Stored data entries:
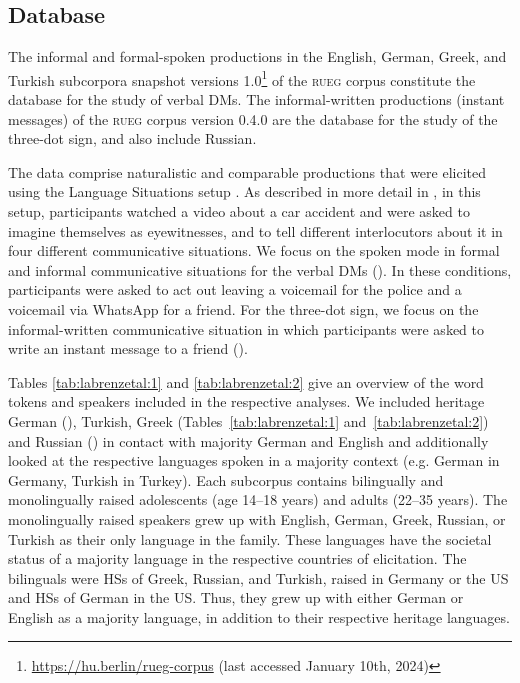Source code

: \documentclass[output=paper,colorlinks,citecolor=brown]{langscibook}
\begin{document}
\subsection{Database}
\label{sec:sub:labrenzetal:Database}

The informal and formal-spoken productions in the English, German, Greek, and Turkish subcorpora snapshot versions 1.0\footnote{\url{https://hu.berlin/rueg-corpus} (last accessed January 10th, 2024)} of the \textsc{rueg} corpus constitute the database for the study of verbal DMs. The informal-written productions (instant messages) of the \textsc{rueg} corpus version 0.4.0 \citep{wiese_rueg_2021} are the database for the study of the three-dot sign, and also include Russian. 

The data comprise naturalistic and comparable productions that were elicited using the Language Situations setup \citep{wiese_language_2020}. As described in more detail in , in this setup, participants watched a video about a car accident and were asked to imagine themselves as eyewitnesses, and to tell different interlocutors about it in four different communicative situations. We focus on the spoken mode in formal and informal communicative situations for the verbal DMs (). In these conditions, participants were asked to act out leaving a voicemail for the police and a voicemail via WhatsApp for a friend. For the three-dot sign, we focus on the informal-written communicative situation in which participants were asked to write an instant message to a friend ().

\noindent Tables \ref{tab:labrenzetal:1} and \ref{tab:labrenzetal:2} give an overview of the word tokens and speakers included in the respective analyses. We included heritage German (), Turkish, Greek (Tables~\ref{tab:labrenzetal:1} and~\ref{tab:labrenzetal:2}) and Russian () in contact with majority German and English and additionally looked at the respective languages spoken in a majority context (e.g. German in Germany, Turkish in Turkey). Each subcorpus contains bilingually and monolingually raised adolescents (age 14--18 years) and adults (22--35 years). The monolingually raised speakers grew up with English, German, Greek, Russian, or Turkish as their only language in the family. These languages have the societal status of a majority language in the respective countries of elicitation. The bilinguals were HSs of Greek, Russian, and Turkish, raised in Germany or the US and HSs of German in the US. Thus, they grew up with either German or English as a majority language, in addition to their respective heritage languages.
\end{document}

• [Work to be completed] Scan the entries above and show each line that contains the word "German".

• [Task solution]
The informal and formal-spoken productions in the English, German, Greek, and Turkish subcorpora snapshot versions 1.0\footnote{\url{https://hu.berlin/rueg-corpus} (last accessed January 10th, 2024)} of the \textsc{rueg} corpus constitute the database for the study of verbal DMs. The informal-written productions (instant messages) of the \textsc{rueg} corpus version 0.4.0 \citep{wiese_rueg_2021} are the database for the study of the three-dot sign, and also include Russian. 
\noindent Tables \ref{tab:labrenzetal:1} and \ref{tab:labrenzetal:2} give an overview of the word tokens and speakers included in the respective analyses. We included heritage German (), Turkish, Greek (Tables~\ref{tab:labrenzetal:1} and~\ref{tab:labrenzetal:2}) and Russian () in contact with majority German and English and additionally looked at the respective languages spoken in a majority context (e.g. German in Germany, Turkish in Turkey). Each subcorpus contains bilingually and monolingually raised adolescents (age 14--18 years) and adults (22--35 years). The monolingually raised speakers grew up with English, German, Greek, Russian, or Turkish as their only language in the family. These languages have the societal status of a majority language in the respective countries of elicitation. The bilinguals were HSs of Greek, Russian, and Turkish, raised in Germany or the US and HSs of German in the US. Thus, they grew up with either German or English as a majority language, in addition to their respective heritage languages.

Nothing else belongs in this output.